• _Entries supplied_:

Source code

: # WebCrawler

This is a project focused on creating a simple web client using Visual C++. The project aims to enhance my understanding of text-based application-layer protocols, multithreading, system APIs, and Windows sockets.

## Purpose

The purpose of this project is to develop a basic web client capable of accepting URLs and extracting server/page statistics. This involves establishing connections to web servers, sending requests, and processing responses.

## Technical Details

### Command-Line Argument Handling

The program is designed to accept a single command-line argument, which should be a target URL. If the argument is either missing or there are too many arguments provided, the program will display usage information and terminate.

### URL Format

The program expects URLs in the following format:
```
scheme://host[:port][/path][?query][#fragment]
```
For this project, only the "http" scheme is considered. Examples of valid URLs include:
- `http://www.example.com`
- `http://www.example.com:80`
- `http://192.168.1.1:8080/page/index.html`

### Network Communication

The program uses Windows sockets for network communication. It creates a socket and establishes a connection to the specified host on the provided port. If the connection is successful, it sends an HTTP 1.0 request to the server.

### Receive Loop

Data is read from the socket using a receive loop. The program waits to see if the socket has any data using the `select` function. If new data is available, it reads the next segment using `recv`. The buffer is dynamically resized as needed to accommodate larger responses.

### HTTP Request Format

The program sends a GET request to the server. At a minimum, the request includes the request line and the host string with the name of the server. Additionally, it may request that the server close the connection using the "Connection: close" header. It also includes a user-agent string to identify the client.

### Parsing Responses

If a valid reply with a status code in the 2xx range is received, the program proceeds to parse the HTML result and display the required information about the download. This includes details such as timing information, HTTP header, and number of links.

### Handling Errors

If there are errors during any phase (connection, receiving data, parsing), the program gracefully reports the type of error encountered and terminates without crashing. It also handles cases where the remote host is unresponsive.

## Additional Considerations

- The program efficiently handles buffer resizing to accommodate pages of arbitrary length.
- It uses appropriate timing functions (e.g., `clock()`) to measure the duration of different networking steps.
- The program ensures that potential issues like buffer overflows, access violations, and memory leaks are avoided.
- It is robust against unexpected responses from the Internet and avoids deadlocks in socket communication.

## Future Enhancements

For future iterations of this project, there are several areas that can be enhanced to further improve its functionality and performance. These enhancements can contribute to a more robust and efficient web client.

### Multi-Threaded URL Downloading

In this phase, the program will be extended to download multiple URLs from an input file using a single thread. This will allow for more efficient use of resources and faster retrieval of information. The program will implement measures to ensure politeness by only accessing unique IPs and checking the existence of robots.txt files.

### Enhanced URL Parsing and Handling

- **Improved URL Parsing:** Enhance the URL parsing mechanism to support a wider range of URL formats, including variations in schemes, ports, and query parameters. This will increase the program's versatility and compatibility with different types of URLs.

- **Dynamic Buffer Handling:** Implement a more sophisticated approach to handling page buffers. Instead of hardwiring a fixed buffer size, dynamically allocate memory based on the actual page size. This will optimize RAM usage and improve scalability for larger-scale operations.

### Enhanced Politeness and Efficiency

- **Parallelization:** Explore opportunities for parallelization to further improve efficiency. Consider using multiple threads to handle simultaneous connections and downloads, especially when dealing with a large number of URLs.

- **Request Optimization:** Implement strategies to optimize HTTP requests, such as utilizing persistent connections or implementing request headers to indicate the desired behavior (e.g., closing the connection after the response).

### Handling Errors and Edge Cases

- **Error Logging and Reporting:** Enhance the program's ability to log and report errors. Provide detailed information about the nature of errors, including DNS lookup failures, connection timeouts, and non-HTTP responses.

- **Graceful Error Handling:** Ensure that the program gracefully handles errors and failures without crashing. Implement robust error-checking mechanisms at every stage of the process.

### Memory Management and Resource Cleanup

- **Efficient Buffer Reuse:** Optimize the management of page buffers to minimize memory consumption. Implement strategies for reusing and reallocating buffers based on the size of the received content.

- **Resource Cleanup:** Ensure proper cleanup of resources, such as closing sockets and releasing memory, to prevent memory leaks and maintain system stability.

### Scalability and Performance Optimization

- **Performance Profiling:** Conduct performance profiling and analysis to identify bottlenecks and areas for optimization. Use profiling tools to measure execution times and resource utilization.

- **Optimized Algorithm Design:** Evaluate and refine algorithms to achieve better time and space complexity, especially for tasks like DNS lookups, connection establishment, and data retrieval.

• _Task item_: Extract from the records above the lines from the one containing "- **Efficient Buffer" to the one containing "- **Resource Cleanup:**", both lines included, exactly as they appear and with nothing else.

• _Result for this exercise_:
- **Efficient Buffer Reuse:** Optimize the management of page buffers to minimize memory consumption. Implement strategies for reusing and reallocating buffers based on the size of the received content.

- **Resource Cleanup:** Ensure proper cleanup of resources, such as closing sockets and releasing memory, to prevent memory leaks and maintain system stability.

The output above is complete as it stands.